── Task input ──

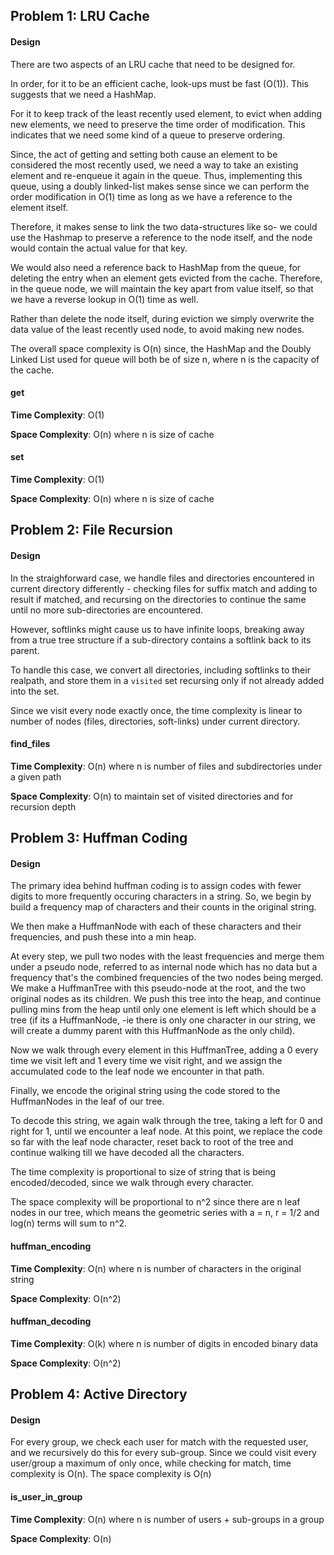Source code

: ## Problem 1: LRU Cache

#### __Design__ 

There are two aspects of an LRU cache that need to be designed for. 

In order, for it to be an efficient cache, look-ups must be fast (O(1)). This suggests
that we need a HashMap. 

For it to keep track of the least recently used element,
to evict when adding new elements, we need to preserve the time order of modification. 
This indicates that we need some kind of a queue to preserve ordering.

Since, the act of getting and setting both cause an element to be considered the most recently used, 
we need a way to take an existing element and re-enqueue it again in the queue.
Thus, implementing this queue, using a doubly linked-list makes sense since we can
perform the order modification in O(1) time as long as we have a reference to the element itself.

Therefore, it makes sense to link the two data-structures like so- we could use the Hashmap to 
preserve a reference to the node itself, and the node would contain the actual value for that key.

We would also need a reference back to HashMap from the queue, for deleting the entry
when an element gets evicted from the cache. Therefore, in the queue node, we will maintain
the key apart from value itself, so that we have a reverse lookup in O(1) time as well.

Rather than delete the node itself, during eviction we simply overwrite the data value
of the least recently used node, to avoid making new nodes.


The overall space complexity is O(n) since, the HashMap and the Doubly Linked List used
for queue will both be of size n, where n is the capacity of the cache.



#### __get__  

**Time Complexity**: O(1)

**Space Complexity**: O(n) where n is size of cache

#### __set__  

**Time Complexity**: O(1)

**Space Complexity**: O(n) where n is size of cache


## Problem 2: File Recursion

#### __Design__ 

In the straighforward case, we handle files and directories encountered in 
current directory differently - checking files for suffix match and adding to result if matched,
and recursing on the directories to continue the same until no more sub-directories are 
encountered.

However, softlinks might cause us to have infinite loops, breaking away from a true
tree structure if a sub-directory contains a softlink back to its parent.

To handle this case, we convert all directories, including softlinks to their 
realpath, and store them in a `visited` set recursing only if not already added into the set.

Since we visit every node exactly once, the time complexity is linear to number of nodes (files, 
directories, soft-links) under current directory.

#### __find_files__  

**Time Complexity**: O(n) where n is number of files and subdirectories under a given path

**Space Complexity**: O(n) to maintain set of visited directories and for recursion depth

## Problem 3: Huffman Coding

#### __Design__ 

The primary idea behind huffman coding is to assign codes with fewer digits to more
frequently occuring characters in a string. So, we begin by build a frequency map
of characters and their counts in the original string. 

We then make a HuffmanNode with each of these characters and their frequencies,  and push these into a min heap.

At every step, we pull two nodes with the least frequencies and merge them under a pseudo node, 
referred to as internal node which has no data but a frequency that's the combined frequencies of
the two nodes being merged. We make a HuffmanTree with this pseudo-node at the root, and the
two original nodes as its children. We push this tree into the heap, and continue pulling
mins from the heap until only one element is left which should be a tree (if its a HuffmanNode, 
-ie there is only one character in our string, we will create a dummy parent with this HuffmanNode as the only child).

Now we walk through every element in this HuffmanTree, adding a 0 every time we visit left and 1 every time we visit right, 
and we assign the accumulated code to the leaf node we encounter in that path.

Finally, we encode the original string using the code stored to the HuffmanNodes in the leaf of our tree.

To decode this string, we again walk through the tree, taking a left for 0 and right for 1, until we encounter
a leaf node. At this point, we replace the code so far with the leaf node character, reset back to root of the tree
and continue walking till we have decoded all the characters.

The time complexity is proportional to size of string that is being encoded/decoded, since we 
walk through every character.

The space complexity will be proportional to n^2 since there are n leaf nodes in our tree, which means
the geometric series with a = n, r = 1/2 and log(n) terms will sum to n^2.

#### __huffman_encoding__  

**Time Complexity**: O(n) where n is number of characters in the original string

**Space Complexity**: O(n^2)

#### __huffman_decoding__  

**Time Complexity**: O(k) where n is number of digits in encoded binary data

**Space Complexity**: O(n^2)

## Problem 4: Active Directory

#### __Design__ 

For every group, we check each user for match with the requested user, and we 
recursively do this for every sub-group. Since we could visit every user/group a maximum
of only once, while checking for match, time complexity is O(n). The space complexity is O(n)

#### __is_user_in_group__  

**Time Complexity**: O(n) where n is number of users + sub-groups in a group

**Space Complexity**: O(n)

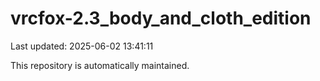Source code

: # vrcfox-2.3_body_and_cloth_edition

Last updated: 2025-06-02 13:41:11

This repository is automatically maintained.
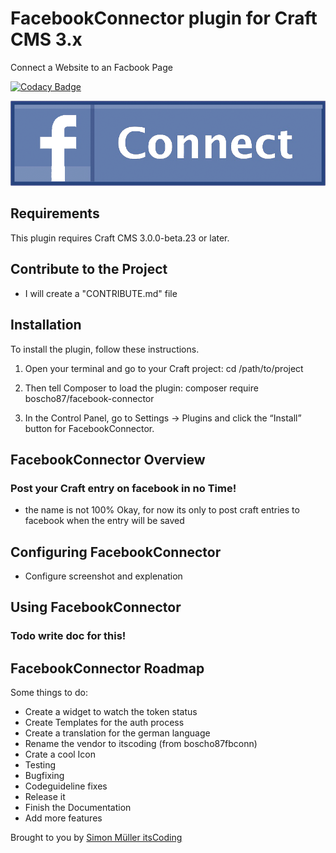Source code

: # FacebookConnector plugin for Craft CMS 3.x

Connect a Website to an Facbook Page

[![Codacy Badge](https://api.codacy.com/project/badge/Grade/e5bad32b62e145c29188de7645170778)](https://www.codacy.com/app/boscho87/facebook-connector?utm_source=github.com&amp;utm_medium=referral&amp;utm_content=boscho87/facebook-connector&amp;utm_campaign=Badge_Grade)

![Screenshot](resources/img/plugin-logo.png)

## Requirements

This plugin requires Craft CMS 3.0.0-beta.23 or later.

## Contribute to the Project

  - I will create a "CONTRIBUTE.md" file

## Installation

To install the plugin, follow these instructions.

1. Open your terminal and go to your Craft project:
        cd /path/to/project

2. Then tell Composer to load the plugin:
        composer require boscho87/facebook-connector

3. In the Control Panel, go to Settings → Plugins and click the “Install” button for FacebookConnector.

## FacebookConnector Overview
 ### Post your Craft entry on facebook in no Time!

 - the name is not 100% Okay, for now its only to post craft entries to facebook when the entry will be saved

## Configuring FacebookConnector

 - Configure screenshot and explenation

## Using FacebookConnector

### Todo write doc for this!

## FacebookConnector Roadmap

Some things to do:

* Create a widget to watch the token status
* Create Templates for the auth process
* Create a translation for the german language
* Rename the vendor to itscoding (from boscho87fbconn)
* Crate a cool Icon
* Testing
* Bugfixing
* Codeguideline fixes
* Release it
* Finish the Documentation
* Add more features

Brought to you by [Simon Müller itsCoding](https://www.itscoding.ch)
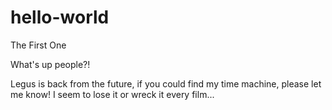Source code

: # hello-world
The First One

What's up people?!

Legus is back from the future, if you could find my time machine, please let me know!
I seem to lose it or wreck it every film...
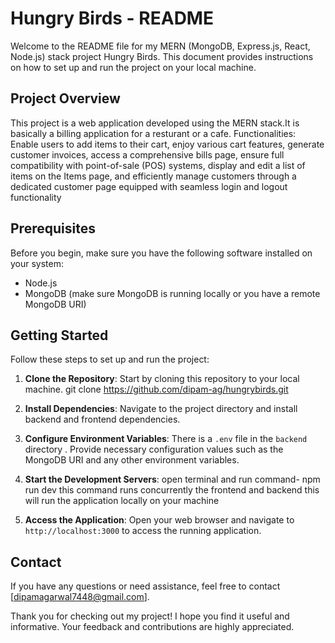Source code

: 
# Hungry Birds - README

Welcome to the README file for my MERN (MongoDB, Express.js, React, Node.js) stack project Hungry Birds. This document provides instructions on how to set up and run the project on your local machine.

## Project Overview

This project is a web application developed using the MERN stack.It is basically a billing application for a resturant or a cafe.
Functionalities: Enable users to add items to their cart, enjoy various cart features, generate customer invoices, access
a comprehensive bills page, ensure full compatibility with point-of-sale (POS) systems, display and edit a list of items 
on the Items page, and efficiently manage customers through a dedicated customer page equipped with seamless login 
and logout functionality

## Prerequisites

Before you begin, make sure you have the following software installed on your system:

- Node.js 
- MongoDB (make sure MongoDB is running locally or you have a remote MongoDB URI)

## Getting Started

Follow these steps to set up and run the project:

1. **Clone the Repository**: Start by cloning this repository to your local machine.
git clone https://github.com/dipam-ag/hungrybirds.git  

2. **Install Dependencies**: Navigate to the project directory and install backend and frontend dependencies.

3. **Configure Environment Variables**:
  There is  a `.env` file in the `backend` directory . Provide necessary configuration values such as the MongoDB URI and any other environment variables.

4. **Start the Development Servers**:
   open terminal and run command- npm run dev
   this command runs concurrently the frontend and backend
   this will run the application locally on your machine

6. **Access the Application**:
   Open your web browser and navigate to `http://localhost:3000` to access the running application.

## Contact

If you have any questions or need assistance, feel free to contact [dipamagarwal7448@gmail.com].


Thank you for checking out my  project! I hope you find it useful and informative. Your feedback and contributions are highly appreciated.

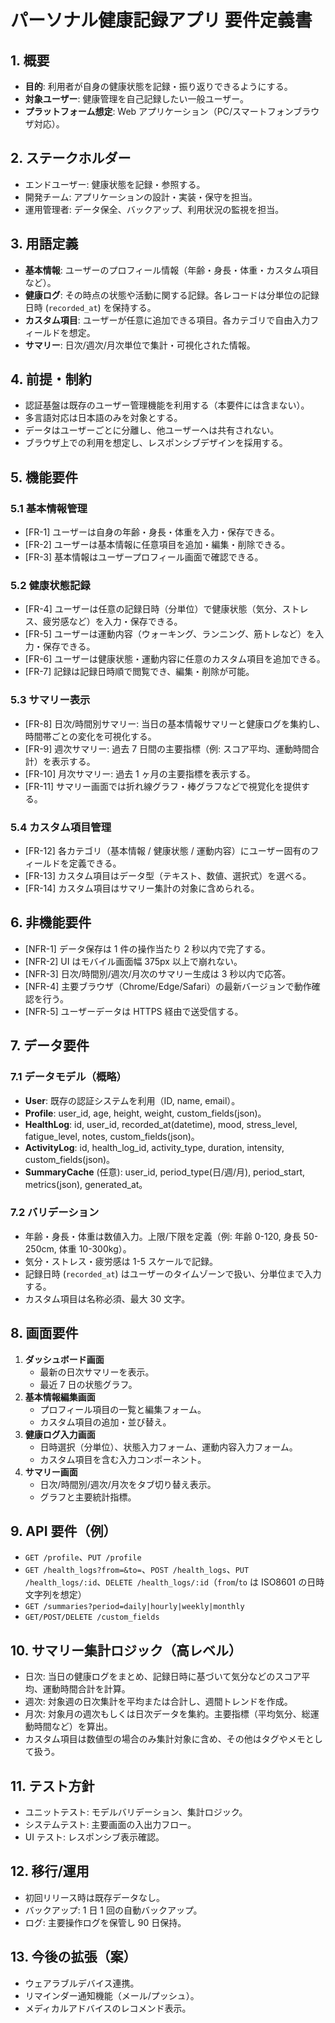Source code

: # パーソナル健康記録アプリ 要件定義書

## 1. 概要
- **目的**: 利用者が自身の健康状態を記録・振り返りできるようにする。
- **対象ユーザー**: 健康管理を自己記録したい一般ユーザー。
- **プラットフォーム想定**: Web アプリケーション（PC/スマートフォンブラウザ対応）。

## 2. ステークホルダー
- エンドユーザー: 健康状態を記録・参照する。
- 開発チーム: アプリケーションの設計・実装・保守を担当。
- 運用管理者: データ保全、バックアップ、利用状況の監視を担当。

## 3. 用語定義
- **基本情報**: ユーザーのプロフィール情報（年齢・身長・体重・カスタム項目など）。
- **健康ログ**: その時点の状態や活動に関する記録。各レコードは分単位の記録日時 (`recorded_at`) を保持する。
- **カスタム項目**: ユーザーが任意に追加できる項目。各カテゴリで自由入力フィールドを想定。
- **サマリー**: 日次/週次/月次単位で集計・可視化された情報。

## 4. 前提・制約
- 認証基盤は既存のユーザー管理機能を利用する（本要件には含まない）。
- 多言語対応は日本語のみを対象とする。
- データはユーザーごとに分離し、他ユーザーへは共有されない。
- ブラウザ上での利用を想定し、レスポンシブデザインを採用する。

## 5. 機能要件
### 5.1 基本情報管理
- [FR-1] ユーザーは自身の年齢・身長・体重を入力・保存できる。
- [FR-2] ユーザーは基本情報に任意項目を追加・編集・削除できる。
- [FR-3] 基本情報はユーザープロフィール画面で確認できる。

### 5.2 健康状態記録
- [FR-4] ユーザーは任意の記録日時（分単位）で健康状態（気分、ストレス、疲労感など）を入力・保存できる。
- [FR-5] ユーザーは運動内容（ウォーキング、ランニング、筋トレなど）を入力・保存できる。
- [FR-6] ユーザーは健康状態・運動内容に任意のカスタム項目を追加できる。
- [FR-7] 記録は記録日時順で閲覧でき、編集・削除が可能。

### 5.3 サマリー表示
- [FR-8] 日次/時間別サマリー: 当日の基本情報サマリーと健康ログを集約し、時間帯ごとの変化を可視化する。
- [FR-9] 週次サマリー: 過去 7 日間の主要指標（例: スコア平均、運動時間合計）を表示する。
- [FR-10] 月次サマリー: 過去 1 ヶ月の主要指標を表示する。
- [FR-11] サマリー画面では折れ線グラフ・棒グラフなどで視覚化を提供する。

### 5.4 カスタム項目管理
- [FR-12] 各カテゴリ（基本情報 / 健康状態 / 運動内容）にユーザー固有のフィールドを定義できる。
- [FR-13] カスタム項目はデータ型（テキスト、数値、選択式）を選べる。
- [FR-14] カスタム項目はサマリー集計の対象に含められる。

## 6. 非機能要件
- [NFR-1] データ保存は 1 件の操作当たり 2 秒以内で完了する。
- [NFR-2] UI はモバイル画面幅 375px 以上で崩れない。
- [NFR-3] 日次/時間別/週次/月次のサマリー生成は 3 秒以内で応答。
- [NFR-4] 主要ブラウザ（Chrome/Edge/Safari）の最新バージョンで動作確認を行う。
- [NFR-5] ユーザーデータは HTTPS 経由で送受信する。

## 7. データ要件
### 7.1 データモデル（概略）
- **User**: 既存の認証システムを利用（ID, name, email）。
- **Profile**: user_id, age, height, weight, custom_fields(json)。
- **HealthLog**: id, user_id, recorded_at(datetime), mood, stress_level, fatigue_level, notes, custom_fields(json)。
- **ActivityLog**: id, health_log_id, activity_type, duration, intensity, custom_fields(json)。
- **SummaryCache** (任意): user_id, period_type(日/週/月), period_start, metrics(json), generated_at。

### 7.2 バリデーション
- 年齢・身長・体重は数値入力。上限/下限を定義（例: 年齢 0-120, 身長 50-250cm, 体重 10-300kg）。
- 気分・ストレス・疲労感は 1-5 スケールで記録。
- 記録日時 (`recorded_at`) はユーザーのタイムゾーンで扱い、分単位まで入力する。
- カスタム項目は名称必須、最大 30 文字。

## 8. 画面要件
1. **ダッシュボード画面**
   - 最新の日次サマリーを表示。
   - 最近 7 日の状態グラフ。
2. **基本情報編集画面**
   - プロフィール項目の一覧と編集フォーム。
   - カスタム項目の追加・並び替え。
3. **健康ログ入力画面**
   - 日時選択（分単位）、状態入力フォーム、運動内容入力フォーム。
   - カスタム項目を含む入力コンポーネント。
4. **サマリー画面**
   - 日次/時間別/週次/月次をタブ切り替え表示。
   - グラフと主要統計指標。

## 9. API 要件（例）
- `GET /profile`、`PUT /profile`
- `GET /health_logs?from=&to=`、`POST /health_logs`、`PUT /health_logs/:id`、`DELETE /health_logs/:id`（`from`/`to` は ISO8601 の日時文字列を想定）
- `GET /summaries?period=daily|hourly|weekly|monthly`
- `GET/POST/DELETE /custom_fields`

## 10. サマリー集計ロジック（高レベル）
- 日次: 当日の健康ログをまとめ、記録日時に基づいて気分などのスコア平均、運動時間合計を計算。
- 週次: 対象週の日次集計を平均または合計し、週間トレンドを作成。
- 月次: 対象月の週次もしくは日次データを集約。主要指標（平均気分、総運動時間など）を算出。
- カスタム項目は数値型の場合のみ集計対象に含め、その他はタグやメモとして扱う。

## 11. テスト方針
- ユニットテスト: モデルバリデーション、集計ロジック。
- システムテスト: 主要画面の入出力フロー。
- UI テスト: レスポンシブ表示確認。

## 12. 移行/運用
- 初回リリース時は既存データなし。
- バックアップ: 1 日 1 回の自動バックアップ。
- ログ: 主要操作ログを保管し 90 日保持。

## 13. 今後の拡張（案）
- ウェアラブルデバイス連携。
- リマインダー通知機能（メール/プッシュ）。
- メディカルアドバイスのレコメンド表示。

───

## Work to be completed:
Provide the lines again, unchanged, from where the data above begins through the line containing "For it to keep", both ends included, omitting pictures and adding nothing.

## Output of the task:
Source code

: ## Problem 1: LRU Cache

#### __Design__ 

There are two aspects of an LRU cache that need to be designed for. 

In order, for it to be an efficient cache, look-ups must be fast (O(1)). This suggests
that we need a HashMap. 

For it to keep track of the least recently used element,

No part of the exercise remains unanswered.